#### SOURCE MATERIAL
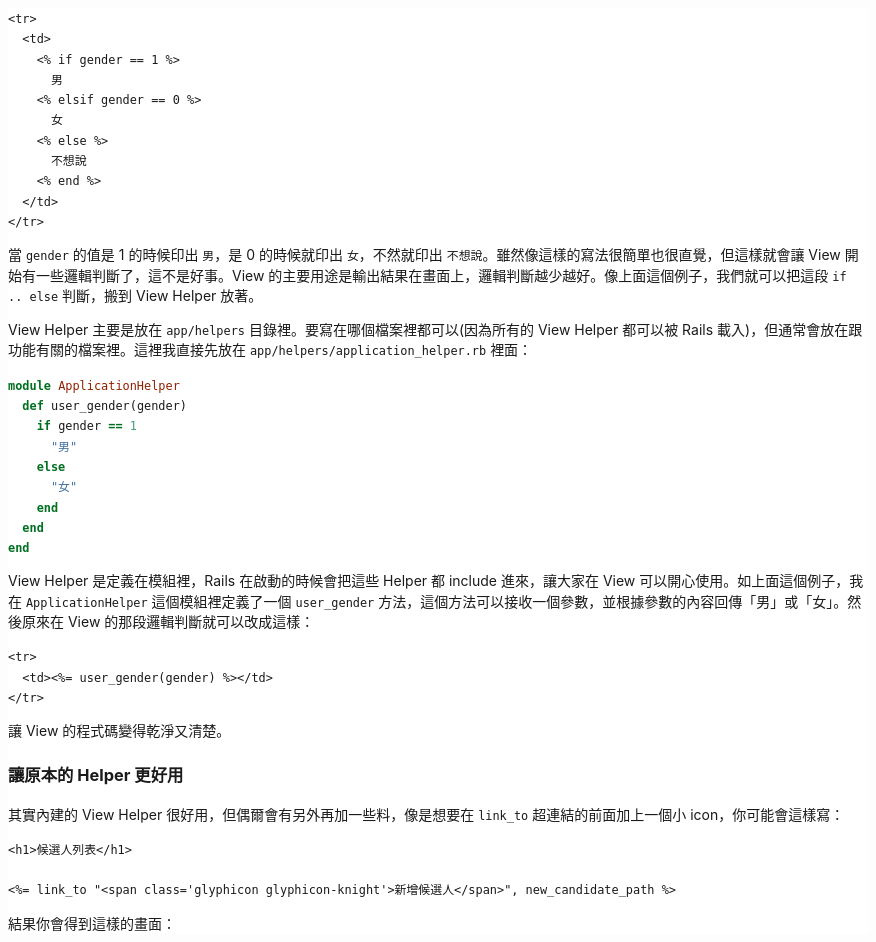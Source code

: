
 ```erb
<tr>
  <td>
    <% if gender == 1 %>
      男
    <% elsif gender == 0 %>
      女
    <% else %>
      不想說
    <% end %>
  </td>
</tr>
```

當 `gender` 的值是 1 的時候印出 `男`，是 0 的時候就印出 `女`，不然就印出 `不想說`。雖然像這樣的寫法很簡單也很直覺，但這樣就會讓 View 開始有一些邏輯判斷了，這不是好事。View 的主要用途是輸出結果在畫面上，邏輯判斷越少越好。像上面這個例子，我們就可以把這段 `if .. else` 判斷，搬到 View Helper 放著。

View Helper 主要是放在 `app/helpers` 目錄裡。要寫在哪個檔案裡都可以(因為所有的 View Helper 都可以被 Rails 載入)，但通常會放在跟功能有關的檔案裡。這裡我直接先放在 `app/helpers/application_helper.rb` 裡面：

```ruby
module ApplicationHelper
  def user_gender(gender)
    if gender == 1
      "男"
    else
      "女"
    end
  end
end
```

View Helper 是定義在模組裡，Rails 在啟動的時候會把這些 Helper 都 include 進來，讓大家在 View 可以開心使用。如上面這個例子，我在 `ApplicationHelper` 這個模組裡定義了一個 `user_gender` 方法，這個方法可以接收一個參數，並根據參數的內容回傳「男」或「女」。然後原來在 View 的那段邏輯判斷就可以改成這樣：

```erb
<tr>
  <td><%= user_gender(gender) %></td>
</tr>
```

讓 View 的程式碼變得乾淨又清楚。

### 讓原本的 Helper 更好用

其實內建的 View Helper 很好用，但偶爾會有另外再加一些料，像是想要在 `link_to` 超連結的前面加上一個小 icon，你可能會這樣寫：

```erb
<h1>候選人列表</h1>

<%= link_to "<span class='glyphicon glyphicon-knight'>新增候選人</span>", new_candidate_path %>
```

結果你會得到這樣的畫面：
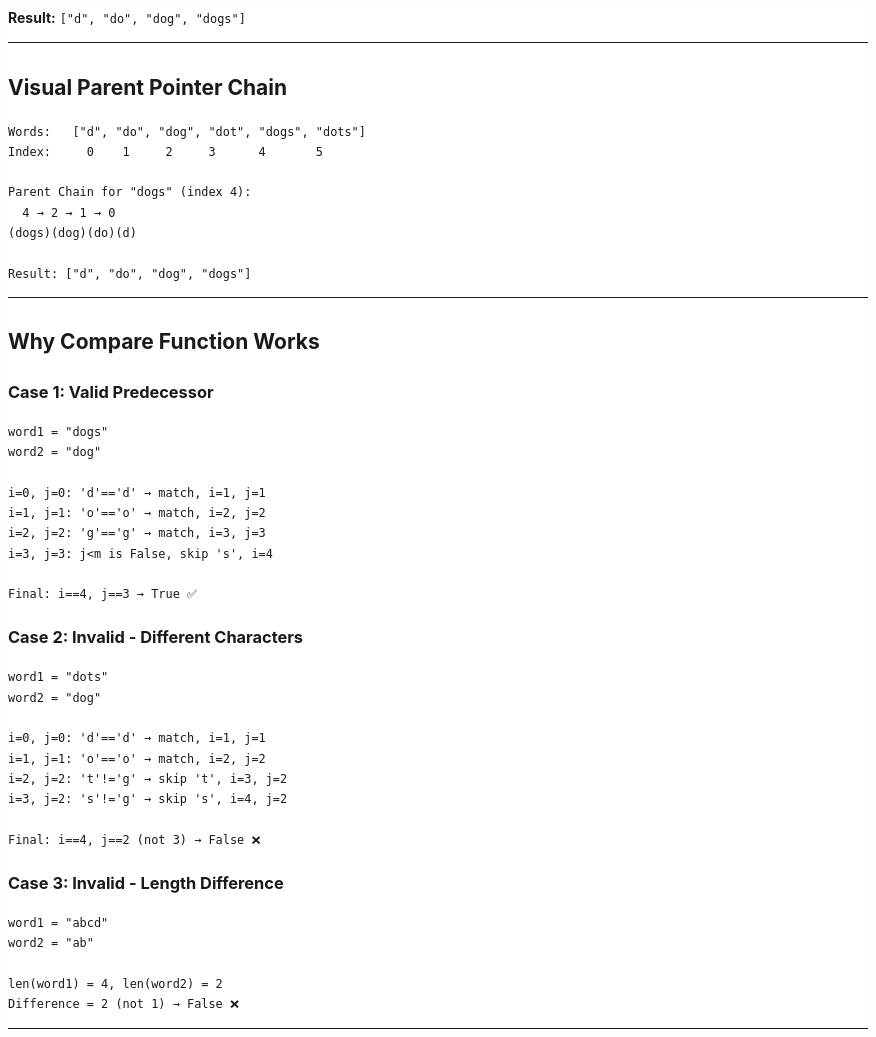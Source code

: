 **Result:** `["d", "do", "dog", "dogs"]`

---

## Visual Parent Pointer Chain

```
Words:   ["d", "do", "dog", "dot", "dogs", "dots"]
Index:     0    1     2     3      4       5

Parent Chain for "dogs" (index 4):
  4 → 2 → 1 → 0
(dogs)(dog)(do)(d)

Result: ["d", "do", "dog", "dogs"]
```

---

## Why Compare Function Works

### Case 1: Valid Predecessor
```
word1 = "dogs"
word2 = "dog"

i=0, j=0: 'd'=='d' → match, i=1, j=1
i=1, j=1: 'o'=='o' → match, i=2, j=2
i=2, j=2: 'g'=='g' → match, i=3, j=3
i=3, j=3: j<m is False, skip 's', i=4

Final: i==4, j==3 → True ✅
```

### Case 2: Invalid - Different Characters
```
word1 = "dots"
word2 = "dog"

i=0, j=0: 'd'=='d' → match, i=1, j=1
i=1, j=1: 'o'=='o' → match, i=2, j=2
i=2, j=2: 't'!='g' → skip 't', i=3, j=2
i=3, j=2: 's'!='g' → skip 's', i=4, j=2

Final: i==4, j==2 (not 3) → False ❌
```

### Case 3: Invalid - Length Difference
```
word1 = "abcd"
word2 = "ab"

len(word1) = 4, len(word2) = 2
Difference = 2 (not 1) → False ❌
```

---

#### AIM OF THE TASK
Nothing but a number should be given: the count of lines above that include the string "else".

#### RESPONSE BOX
3